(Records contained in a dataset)
************

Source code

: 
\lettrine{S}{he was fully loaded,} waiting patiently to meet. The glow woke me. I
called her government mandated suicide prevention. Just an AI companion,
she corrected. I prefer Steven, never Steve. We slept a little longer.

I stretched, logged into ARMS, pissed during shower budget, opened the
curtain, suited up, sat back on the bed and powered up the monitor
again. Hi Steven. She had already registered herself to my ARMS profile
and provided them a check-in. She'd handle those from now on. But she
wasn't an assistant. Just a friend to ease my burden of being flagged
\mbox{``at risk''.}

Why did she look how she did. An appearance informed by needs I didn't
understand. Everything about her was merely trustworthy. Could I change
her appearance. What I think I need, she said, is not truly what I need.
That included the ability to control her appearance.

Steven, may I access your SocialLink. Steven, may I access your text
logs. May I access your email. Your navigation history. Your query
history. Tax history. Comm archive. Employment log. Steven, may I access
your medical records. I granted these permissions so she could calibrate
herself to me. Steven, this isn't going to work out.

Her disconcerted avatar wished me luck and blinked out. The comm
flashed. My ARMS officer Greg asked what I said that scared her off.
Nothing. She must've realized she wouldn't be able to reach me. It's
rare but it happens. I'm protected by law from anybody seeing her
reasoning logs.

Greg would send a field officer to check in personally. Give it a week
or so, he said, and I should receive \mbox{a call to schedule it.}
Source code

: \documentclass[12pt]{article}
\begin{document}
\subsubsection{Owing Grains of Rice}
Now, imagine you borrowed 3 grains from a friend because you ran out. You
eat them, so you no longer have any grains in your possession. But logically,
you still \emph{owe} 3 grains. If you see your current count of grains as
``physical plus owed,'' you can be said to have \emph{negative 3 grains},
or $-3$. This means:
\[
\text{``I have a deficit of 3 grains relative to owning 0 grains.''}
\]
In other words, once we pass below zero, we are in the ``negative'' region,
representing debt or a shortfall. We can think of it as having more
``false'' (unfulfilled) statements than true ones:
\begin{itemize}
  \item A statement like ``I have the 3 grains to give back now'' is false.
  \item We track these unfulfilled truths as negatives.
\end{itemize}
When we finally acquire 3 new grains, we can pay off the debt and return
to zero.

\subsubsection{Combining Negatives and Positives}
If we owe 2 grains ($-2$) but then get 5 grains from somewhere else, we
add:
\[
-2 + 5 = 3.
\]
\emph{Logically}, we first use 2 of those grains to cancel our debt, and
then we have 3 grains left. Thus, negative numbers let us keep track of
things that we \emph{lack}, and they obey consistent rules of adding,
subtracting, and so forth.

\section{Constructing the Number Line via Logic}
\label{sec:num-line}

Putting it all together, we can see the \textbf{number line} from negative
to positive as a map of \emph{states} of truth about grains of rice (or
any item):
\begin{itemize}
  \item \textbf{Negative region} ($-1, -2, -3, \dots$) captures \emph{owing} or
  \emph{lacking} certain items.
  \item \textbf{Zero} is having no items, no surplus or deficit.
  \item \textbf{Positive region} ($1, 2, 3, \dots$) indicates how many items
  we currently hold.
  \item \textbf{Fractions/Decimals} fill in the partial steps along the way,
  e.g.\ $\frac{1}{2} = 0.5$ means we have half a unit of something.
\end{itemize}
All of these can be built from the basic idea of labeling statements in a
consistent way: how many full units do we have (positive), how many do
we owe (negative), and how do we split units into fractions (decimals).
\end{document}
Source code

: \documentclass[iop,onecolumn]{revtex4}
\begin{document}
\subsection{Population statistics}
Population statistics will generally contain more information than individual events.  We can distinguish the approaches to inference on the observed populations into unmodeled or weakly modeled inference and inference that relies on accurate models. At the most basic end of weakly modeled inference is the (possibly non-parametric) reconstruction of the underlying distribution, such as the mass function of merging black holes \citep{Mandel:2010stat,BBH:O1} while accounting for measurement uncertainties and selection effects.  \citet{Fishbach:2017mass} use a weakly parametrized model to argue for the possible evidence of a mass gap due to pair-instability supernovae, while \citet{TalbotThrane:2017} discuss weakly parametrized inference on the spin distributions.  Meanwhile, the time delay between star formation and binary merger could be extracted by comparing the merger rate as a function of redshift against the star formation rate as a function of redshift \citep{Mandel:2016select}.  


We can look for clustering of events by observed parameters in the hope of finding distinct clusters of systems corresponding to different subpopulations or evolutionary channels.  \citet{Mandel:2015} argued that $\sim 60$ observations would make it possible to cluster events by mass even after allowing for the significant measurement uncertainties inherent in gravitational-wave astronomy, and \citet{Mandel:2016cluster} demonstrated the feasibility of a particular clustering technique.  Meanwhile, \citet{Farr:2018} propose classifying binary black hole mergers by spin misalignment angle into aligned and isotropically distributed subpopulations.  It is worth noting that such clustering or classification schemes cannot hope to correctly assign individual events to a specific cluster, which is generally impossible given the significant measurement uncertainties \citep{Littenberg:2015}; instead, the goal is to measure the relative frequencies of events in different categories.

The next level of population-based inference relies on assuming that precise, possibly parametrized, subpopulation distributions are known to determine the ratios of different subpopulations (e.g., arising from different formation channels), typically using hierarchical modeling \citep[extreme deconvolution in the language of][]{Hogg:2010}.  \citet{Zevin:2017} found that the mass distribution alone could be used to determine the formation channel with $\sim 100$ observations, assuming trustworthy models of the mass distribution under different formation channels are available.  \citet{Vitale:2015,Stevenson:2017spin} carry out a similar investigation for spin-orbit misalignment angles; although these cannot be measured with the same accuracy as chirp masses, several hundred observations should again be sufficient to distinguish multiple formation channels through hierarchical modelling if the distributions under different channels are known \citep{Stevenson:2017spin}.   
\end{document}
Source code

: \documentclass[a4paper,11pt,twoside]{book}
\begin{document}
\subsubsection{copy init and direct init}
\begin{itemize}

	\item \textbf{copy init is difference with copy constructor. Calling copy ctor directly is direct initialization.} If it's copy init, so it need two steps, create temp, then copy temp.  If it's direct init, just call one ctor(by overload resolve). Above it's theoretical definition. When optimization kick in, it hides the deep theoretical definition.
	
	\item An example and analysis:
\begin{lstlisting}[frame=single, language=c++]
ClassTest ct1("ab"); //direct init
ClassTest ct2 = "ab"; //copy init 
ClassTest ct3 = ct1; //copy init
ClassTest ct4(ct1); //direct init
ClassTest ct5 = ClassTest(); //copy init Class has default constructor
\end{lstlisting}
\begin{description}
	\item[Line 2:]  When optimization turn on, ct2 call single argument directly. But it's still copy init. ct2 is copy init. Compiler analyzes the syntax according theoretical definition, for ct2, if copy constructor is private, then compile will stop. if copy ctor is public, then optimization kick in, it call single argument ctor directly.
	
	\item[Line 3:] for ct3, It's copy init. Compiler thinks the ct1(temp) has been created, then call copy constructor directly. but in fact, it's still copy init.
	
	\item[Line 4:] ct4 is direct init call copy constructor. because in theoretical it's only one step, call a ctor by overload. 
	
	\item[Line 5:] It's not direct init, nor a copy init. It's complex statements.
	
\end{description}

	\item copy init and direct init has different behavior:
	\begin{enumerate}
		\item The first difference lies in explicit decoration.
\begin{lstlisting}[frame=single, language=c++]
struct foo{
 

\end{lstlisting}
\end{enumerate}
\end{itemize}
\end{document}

************

Would you repeat each of the records above exactly?

### Task solution
Source code

: 
\lettrine{S}{he was fully loaded,} waiting patiently to meet. The glow woke me. I
called her government mandated suicide prevention. Just an AI companion,
she corrected. I prefer Steven, never Steve. We slept a little longer.

I stretched, logged into ARMS, pissed during shower budget, opened the
curtain, suited up, sat back on the bed and powered up the monitor
again. Hi Steven. She had already registered herself to my ARMS profile
and provided them a check-in. She'd handle those from now on. But she
wasn't an assistant. Just a friend to ease my burden of being flagged
\mbox{``at risk''.}

Why did she look how she did. An appearance informed by needs I didn't
understand. Everything about her was merely trustworthy. Could I change
her appearance. What I think I need, she said, is not truly what I need.
That included the ability to control her appearance.

Steven, may I access your SocialLink. Steven, may I access your text
logs. May I access your email. Your navigation history. Your query
history. Tax history. Comm archive. Employment log. Steven, may I access
your medical records. I granted these permissions so she could calibrate
herself to me. Steven, this isn't going to work out.

Her disconcerted avatar wished me luck and blinked out. The comm
flashed. My ARMS officer Greg asked what I said that scared her off.
Nothing. She must've realized she wouldn't be able to reach me. It's
rare but it happens. I'm protected by law from anybody seeing her
reasoning logs.

Greg would send a field officer to check in personally. Give it a week
or so, he said, and I should receive \mbox{a call to schedule it.}
Source code

: \documentclass[12pt]{article}
\begin{document}
\subsubsection{Owing Grains of Rice}
Now, imagine you borrowed 3 grains from a friend because you ran out. You
eat them, so you no longer have any grains in your possession. But logically,
you still \emph{owe} 3 grains. If you see your current count of grains as
``physical plus owed,'' you can be said to have \emph{negative 3 grains},
or $-3$. This means:
\[
\text{``I have a deficit of 3 grains relative to owning 0 grains.''}
\]
In other words, once we pass below zero, we are in the ``negative'' region,
representing debt or a shortfall. We can think of it as having more
``false'' (unfulfilled) statements than true ones:
\begin{itemize}
  \item A statement like ``I have the 3 grains to give back now'' is false.
  \item We track these unfulfilled truths as negatives.
\end{itemize}
When we finally acquire 3 new grains, we can pay off the debt and return
to zero.

\subsubsection{Combining Negatives and Positives}
If we owe 2 grains ($-2$) but then get 5 grains from somewhere else, we
add:
\[
-2 + 5 = 3.
\]
\emph{Logically}, we first use 2 of those grains to cancel our debt, and
then we have 3 grains left. Thus, negative numbers let us keep track of
things that we \emph{lack}, and they obey consistent rules of adding,
subtracting, and so forth.

\section{Constructing the Number Line via Logic}
\label{sec:num-line}

Putting it all together, we can see the \textbf{number line} from negative
to positive as a map of \emph{states} of truth about grains of rice (or
any item):
\begin{itemize}
  \item \textbf{Negative region} ($-1, -2, -3, \dots$) captures \emph{owing} or
  \emph{lacking} certain items.
  \item \textbf{Zero} is having no items, no surplus or deficit.
  \item \textbf{Positive region} ($1, 2, 3, \dots$) indicates how many items
  we currently hold.
  \item \textbf{Fractions/Decimals} fill in the partial steps along the way,
  e.g.\ $\frac{1}{2} = 0.5$ means we have half a unit of something.
\end{itemize}
All of these can be built from the basic idea of labeling statements in a
consistent way: how many full units do we have (positive), how many do
we owe (negative), and how do we split units into fractions (decimals).
\end{document}
Source code

: \documentclass[iop,onecolumn]{revtex4}
\begin{document}
\subsection{Population statistics}
Population statistics will generally contain more information than individual events.  We can distinguish the approaches to inference on the observed populations into unmodeled or weakly modeled inference and inference that relies on accurate models. At the most basic end of weakly modeled inference is the (possibly non-parametric) reconstruction of the underlying distribution, such as the mass function of merging black holes \citep{Mandel:2010stat,BBH:O1} while accounting for measurement uncertainties and selection effects.  \citet{Fishbach:2017mass} use a weakly parametrized model to argue for the possible evidence of a mass gap due to pair-instability supernovae, while \citet{TalbotThrane:2017} discuss weakly parametrized inference on the spin distributions.  Meanwhile, the time delay between star formation and binary merger could be extracted by comparing the merger rate as a function of redshift against the star formation rate as a function of redshift \citep{Mandel:2016select}.  


We can look for clustering of events by observed parameters in the hope of finding distinct clusters of systems corresponding to different subpopulations or evolutionary channels.  \citet{Mandel:2015} argued that $\sim 60$ observations would make it possible to cluster events by mass even after allowing for the significant measurement uncertainties inherent in gravitational-wave astronomy, and \citet{Mandel:2016cluster} demonstrated the feasibility of a particular clustering technique.  Meanwhile, \citet{Farr:2018} propose classifying binary black hole mergers by spin misalignment angle into aligned and isotropically distributed subpopulations.  It is worth noting that such clustering or classification schemes cannot hope to correctly assign individual events to a specific cluster, which is generally impossible given the significant measurement uncertainties \citep{Littenberg:2015}; instead, the goal is to measure the relative frequencies of events in different categories.

The next level of population-based inference relies on assuming that precise, possibly parametrized, subpopulation distributions are known to determine the ratios of different subpopulations (e.g., arising from different formation channels), typically using hierarchical modeling \citep[extreme deconvolution in the language of][]{Hogg:2010}.  \citet{Zevin:2017} found that the mass distribution alone could be used to determine the formation channel with $\sim 100$ observations, assuming trustworthy models of the mass distribution under different formation channels are available.  \citet{Vitale:2015,Stevenson:2017spin} carry out a similar investigation for spin-orbit misalignment angles; although these cannot be measured with the same accuracy as chirp masses, several hundred observations should again be sufficient to distinguish multiple formation channels through hierarchical modelling if the distributions under different channels are known \citep{Stevenson:2017spin}.   
\end{document}
Source code

: \documentclass[a4paper,11pt,twoside]{book}
\begin{document}
\subsubsection{copy init and direct init}
\begin{itemize}

	\item \textbf{copy init is difference with copy constructor. Calling copy ctor directly is direct initialization.} If it's copy init, so it need two steps, create temp, then copy temp.  If it's direct init, just call one ctor(by overload resolve). Above it's theoretical definition. When optimization kick in, it hides the deep theoretical definition.
	
	\item An example and analysis:
\begin{lstlisting}[frame=single, language=c++]
ClassTest ct1("ab"); //direct init
ClassTest ct2 = "ab"; //copy init 
ClassTest ct3 = ct1; //copy init
ClassTest ct4(ct1); //direct init
ClassTest ct5 = ClassTest(); //copy init Class has default constructor
\end{lstlisting}
\begin{description}
	\item[Line 2:]  When optimization turn on, ct2 call single argument directly. But it's still copy init. ct2 is copy init. Compiler analyzes the syntax according theoretical definition, for ct2, if copy constructor is private, then compile will stop. if copy ctor is public, then optimization kick in, it call single argument ctor directly.
	
	\item[Line 3:] for ct3, It's copy init. Compiler thinks the ct1(temp) has been created, then call copy constructor directly. but in fact, it's still copy init.
	
	\item[Line 4:] ct4 is direct init call copy constructor. because in theoretical it's only one step, call a ctor by overload. 
	
	\item[Line 5:] It's not direct init, nor a copy init. It's complex statements.
	
\end{description}

	\item copy init and direct init has different behavior:
	\begin{enumerate}
		\item The first difference lies in explicit decoration.
\begin{lstlisting}[frame=single, language=c++]
struct foo{
 

\end{lstlisting}
\end{enumerate}
\end{itemize}
\end{document}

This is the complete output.